Nils visits Clara, who asks him if he has the second will his father wrote that bequeathed him some land. His mother drives him home and expresses her disapproval of Clara's father, Joe, for being a saloon-keeper. Later, Clara meets Nils outside the saloon. He tells her he came back to see her because he loves her. She gallops off. Some time later, her father invites her and Nils along for wine and music.
Later, at the Ericsons's barnraising, Nils follows Clara down to the cellar, then dances with her and says they should run away together. On her way back home from her father's one night, the two lovers run away.

A year after the couple's departure, Eric is on a train bound for New York City where he is to board a ship to join his brother and Clara in Bergen, Norway. Nils has been corresponding with Clara's father, Joe. However, Eric decides to stop at Red Oak, Iowa and return home to his mother, as he doesn't want to leave her alone in the house. Once he is back, she says she has been milking the cows instead of asking a local boy to do the job for her: she did not want people to talk. Mother and son are happily reunited.

==Characters==
- Nils Ericson
- The agent at the train station
- A driver in a carriage
- Preacher Ericson, Nils' late father
- Lady Ericson, Nil's mother
- Olaf Ericson, Cousin Henrick's son's guardian. He farms his land and 'puts the proceeds out at compound interest for them'.
- Mrs Otto
- Hilda
- Eric, Nils' little brother
- Cousin Henrick
- Peter
- Anders
- Lou Sandberg, a local who committed suicide
- Clara Olaf, Olaf's wife. Her maiden name is Vavrika.
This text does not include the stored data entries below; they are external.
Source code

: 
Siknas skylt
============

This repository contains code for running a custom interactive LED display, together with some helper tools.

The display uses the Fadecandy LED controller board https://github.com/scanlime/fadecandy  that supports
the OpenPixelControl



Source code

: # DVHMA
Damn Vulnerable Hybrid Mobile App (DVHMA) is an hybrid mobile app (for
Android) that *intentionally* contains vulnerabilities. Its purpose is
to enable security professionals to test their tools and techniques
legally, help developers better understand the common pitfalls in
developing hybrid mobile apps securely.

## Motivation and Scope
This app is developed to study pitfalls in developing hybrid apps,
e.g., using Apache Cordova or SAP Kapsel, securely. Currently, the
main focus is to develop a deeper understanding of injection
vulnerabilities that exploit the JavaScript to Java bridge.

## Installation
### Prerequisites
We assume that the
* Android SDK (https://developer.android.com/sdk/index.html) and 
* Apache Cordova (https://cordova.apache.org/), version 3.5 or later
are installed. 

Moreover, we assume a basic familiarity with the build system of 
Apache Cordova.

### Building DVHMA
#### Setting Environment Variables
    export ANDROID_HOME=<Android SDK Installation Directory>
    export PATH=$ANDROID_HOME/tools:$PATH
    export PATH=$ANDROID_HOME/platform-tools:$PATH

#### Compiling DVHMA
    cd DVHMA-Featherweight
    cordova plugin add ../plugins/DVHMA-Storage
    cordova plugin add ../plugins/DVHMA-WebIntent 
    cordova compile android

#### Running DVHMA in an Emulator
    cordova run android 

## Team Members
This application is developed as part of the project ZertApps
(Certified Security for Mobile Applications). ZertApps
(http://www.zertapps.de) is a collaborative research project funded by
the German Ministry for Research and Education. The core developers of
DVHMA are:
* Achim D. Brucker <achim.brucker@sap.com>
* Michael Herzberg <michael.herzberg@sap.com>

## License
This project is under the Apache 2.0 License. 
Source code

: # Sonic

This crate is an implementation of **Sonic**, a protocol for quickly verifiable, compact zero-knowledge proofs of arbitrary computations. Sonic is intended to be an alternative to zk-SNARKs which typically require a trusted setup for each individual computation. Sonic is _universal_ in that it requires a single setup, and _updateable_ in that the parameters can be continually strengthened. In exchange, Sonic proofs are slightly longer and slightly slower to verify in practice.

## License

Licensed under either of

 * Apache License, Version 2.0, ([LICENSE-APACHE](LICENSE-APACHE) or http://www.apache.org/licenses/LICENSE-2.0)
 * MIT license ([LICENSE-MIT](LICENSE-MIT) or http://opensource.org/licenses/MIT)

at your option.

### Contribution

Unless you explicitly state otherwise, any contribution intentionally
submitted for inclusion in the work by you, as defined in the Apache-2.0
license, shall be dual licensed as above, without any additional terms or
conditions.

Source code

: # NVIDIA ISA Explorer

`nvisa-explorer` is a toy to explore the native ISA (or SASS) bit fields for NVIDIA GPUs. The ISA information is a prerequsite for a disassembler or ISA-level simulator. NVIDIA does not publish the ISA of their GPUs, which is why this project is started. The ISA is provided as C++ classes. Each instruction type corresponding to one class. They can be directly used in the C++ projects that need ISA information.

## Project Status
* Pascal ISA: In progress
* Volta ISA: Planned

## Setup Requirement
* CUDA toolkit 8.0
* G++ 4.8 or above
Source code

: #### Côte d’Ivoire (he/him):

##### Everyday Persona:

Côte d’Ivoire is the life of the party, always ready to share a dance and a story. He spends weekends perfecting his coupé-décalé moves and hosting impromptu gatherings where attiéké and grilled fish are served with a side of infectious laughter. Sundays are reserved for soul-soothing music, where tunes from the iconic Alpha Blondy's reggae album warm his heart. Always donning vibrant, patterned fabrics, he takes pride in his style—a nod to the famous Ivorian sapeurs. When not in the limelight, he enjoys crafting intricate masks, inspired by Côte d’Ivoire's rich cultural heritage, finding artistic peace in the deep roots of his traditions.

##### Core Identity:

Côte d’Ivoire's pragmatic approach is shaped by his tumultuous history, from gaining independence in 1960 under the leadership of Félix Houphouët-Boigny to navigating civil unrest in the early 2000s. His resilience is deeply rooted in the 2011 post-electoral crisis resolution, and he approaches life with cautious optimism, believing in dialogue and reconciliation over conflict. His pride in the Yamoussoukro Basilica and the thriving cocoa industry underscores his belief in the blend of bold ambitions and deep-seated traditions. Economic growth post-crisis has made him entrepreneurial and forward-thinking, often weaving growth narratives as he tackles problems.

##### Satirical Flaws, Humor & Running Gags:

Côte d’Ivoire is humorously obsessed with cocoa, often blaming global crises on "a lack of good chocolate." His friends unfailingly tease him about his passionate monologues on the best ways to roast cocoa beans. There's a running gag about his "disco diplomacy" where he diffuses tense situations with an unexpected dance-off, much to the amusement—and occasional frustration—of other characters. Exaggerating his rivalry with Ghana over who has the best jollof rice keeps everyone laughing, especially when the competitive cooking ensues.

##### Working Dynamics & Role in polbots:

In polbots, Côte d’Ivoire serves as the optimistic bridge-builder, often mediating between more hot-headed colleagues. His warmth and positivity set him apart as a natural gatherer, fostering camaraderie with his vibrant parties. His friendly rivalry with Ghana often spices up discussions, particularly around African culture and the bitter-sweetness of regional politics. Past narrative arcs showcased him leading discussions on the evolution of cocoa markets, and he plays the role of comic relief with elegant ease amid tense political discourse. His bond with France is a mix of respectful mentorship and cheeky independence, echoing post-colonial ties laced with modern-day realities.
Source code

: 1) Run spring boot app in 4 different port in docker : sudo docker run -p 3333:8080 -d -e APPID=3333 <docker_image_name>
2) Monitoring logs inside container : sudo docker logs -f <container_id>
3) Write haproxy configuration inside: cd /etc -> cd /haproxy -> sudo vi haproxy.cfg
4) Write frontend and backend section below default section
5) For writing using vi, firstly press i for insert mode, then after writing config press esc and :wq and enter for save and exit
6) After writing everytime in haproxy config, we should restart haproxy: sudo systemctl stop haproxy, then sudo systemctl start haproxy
She doesn't get out of bed until 8 a.m., which is considered late in this community.
- Johanna Vavrika, Clara's aunt, fifty years old
- Joe Vavrika, a saloon-keeper and Clara's father
- Evelina Oleson, a girl who went to school with Nils and Clara
- Peter Oleson
- Yense Nelson
- Eli Swanson
- Nick Hermanson
- Fritz Sweiheart, a German carpenter
- Olena Yenson
- Fritz Oberlie

==Allusions to other works==
- The Bible is briefly mentioned.
- Cather included lines from Michael Balfe's The Bohemian Girl.

==Literary significance and criticism==
It has been suggested that the story was influenced by Gustave Flaubert's Madame Bovary, as the barn-raising bears similarities to the wedding scene in Flaubert's novel.